╭─ DATA TO PROCESS

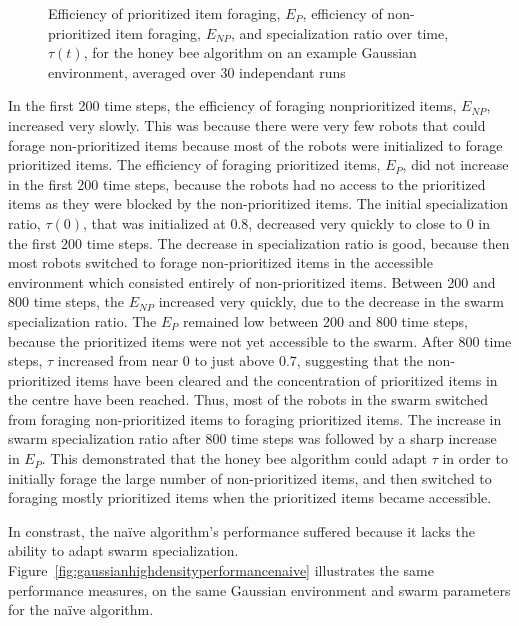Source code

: \documentclass[preprint,12pt]{elsarticle}
\begin{document}
\begin{figure}[htb]
\centering
\small
\resizebox{\textwidth}{!}{}
\caption{Efficiency of prioritized item foraging, $E_P$, efficiency of non-prioritized item foraging, $E_{NP}$, and specialization ratio over time, $\tau(t)$, for the honey bee algorithm on an example Gaussian environment, averaged over 30 independant runs}
\label{fig:gaussianhighdensityperformancehoneybee}
\end{figure}

In the first 200 time steps, the efficiency of foraging nonprioritized items, $E_{NP}$, increased very slowly. This was because there were very few robots that could forage non-prioritized items because most of the robots were initialized to forage prioritized items. The efficiency of foraging prioritized items, $E_{P}$, did not increase in the first 200 time steps, because the robots had no access to the prioritized items as they were blocked by the non-prioritized items. The initial specialization ratio, $\tau(0)$, that was initialized at 0.8, decreased very quickly to close to 0 in the first 200 time steps. The decrease in specialization ratio is good, because then most robots switched to forage non-prioritized items in the accessible environment which consisted entirely of non-prioritized items. Between 200 and 800 time steps, the $E_{NP}$ increased very quickly, due to the decrease in the swarm specialization ratio. The $E_{P}$ remained low between 200 and 800 time steps, because the prioritized items were not yet accessible to the swarm. After 800 time steps, $\tau$ increased from near 0 to just above 0.7, suggesting that the non-prioritized items have been cleared and the concentration of prioritized items in the centre have been reached. Thus, most of the robots in the swarm switched from foraging non-prioritized items to foraging prioritized items. The increase in swarm specialization ratio after 800 time steps was followed by a sharp increase in $E_P$. This demonstrated that the honey bee algorithm could adapt $\tau$ in order to initially forage the large number of non-prioritized items, and then switched to foraging mostly prioritized items when the prioritized items became accessible.

In constrast, the na\"ive algorithm's performance suffered because it lacks the ability to adapt swarm specialization. Figure~\ref{fig:gaussianhighdensityperformancenaive} illustrates the same performance measures, on the same Gaussian environment and swarm parameters for the na\"ive algorithm.  
\end{document}

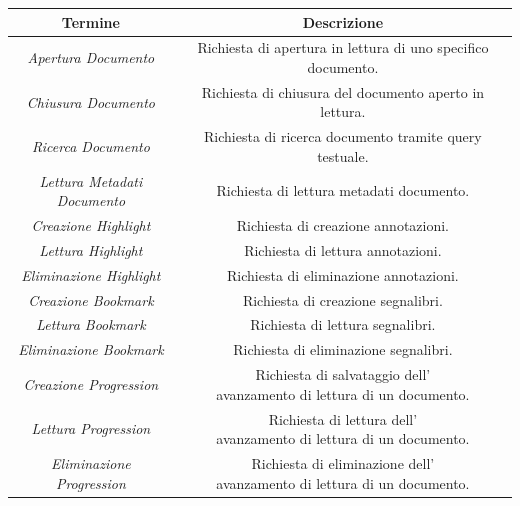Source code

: \newpage
\begin{longtable}{|c|c|}
         \hline
         \textbf{Termine} & \textbf{Descrizione}\\
         \hline
         \textit{Apertura Documento} & \specialcell{Richiesta di apertura in lettura di uno specifico\\ documento.}\\
         \hline
         \textit{Chiusura Documento} & Richiesta di chiusura del documento aperto in lettura.\\
         \hline
         \textit{Ricerca Documento} & Richiesta di ricerca documento tramite query testuale.\\
         \hline
         \specialcell{\textit{Lettura Metadati}\\\textit{Documento}} & Richiesta di lettura metadati documento.\\
         \hline
         \textit{Creazione Highlight} & Richiesta di creazione annotazioni.\\
         \hline
         \textit{Lettura Highlight} & Richiesta di lettura annotazioni.\\
         \hline
         \textit{Eliminazione Highlight} & Richiesta di eliminazione annotazioni.\\
         \hline
         \textit{Creazione Bookmark} & Richiesta di creazione segnalibri.\\
         \hline
         \textit{Lettura Bookmark} & Richiesta di lettura segnalibri.\\
         \hline
         \textit{Eliminazione Bookmark} & Richiesta di eliminazione segnalibri.\\
         \hline
         \textit{Creazione Progression} & \specialcell{Richiesta di salvataggio dell'\\avanzamento di lettura di un documento.}\\
         \hline
         \textit{Lettura Progression} &  \specialcell{Richiesta di lettura dell'\\avanzamento di lettura di un documento.}\\
         \hline
         \textit{Eliminazione Progression} &  \specialcell{Richiesta di eliminazione dell'\\avanzamento di lettura di un documento.}\\

\end{longtable}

╰─

**PROBLEM TO WORK ON**. Reproduce each line from the data that has "specialcell" in it.

**ANSWER SPACE**.
         \textit{Apertura Documento} & \specialcell{Richiesta di apertura in lettura di uno specifico\\ documento.}\\
         \specialcell{\textit{Lettura Metadati}\\\textit{Documento}} & Richiesta di lettura metadati documento.\\
         \textit{Creazione Progression} & \specialcell{Richiesta di salvataggio dell'\\avanzamento di lettura di un documento.}\\
         \textit{Lettura Progression} &  \specialcell{Richiesta di lettura dell'\\avanzamento di lettura di un documento.}\\
         \textit{Eliminazione Progression} &  \specialcell{Richiesta di eliminazione dell'\\avanzamento di lettura di un documento.}\\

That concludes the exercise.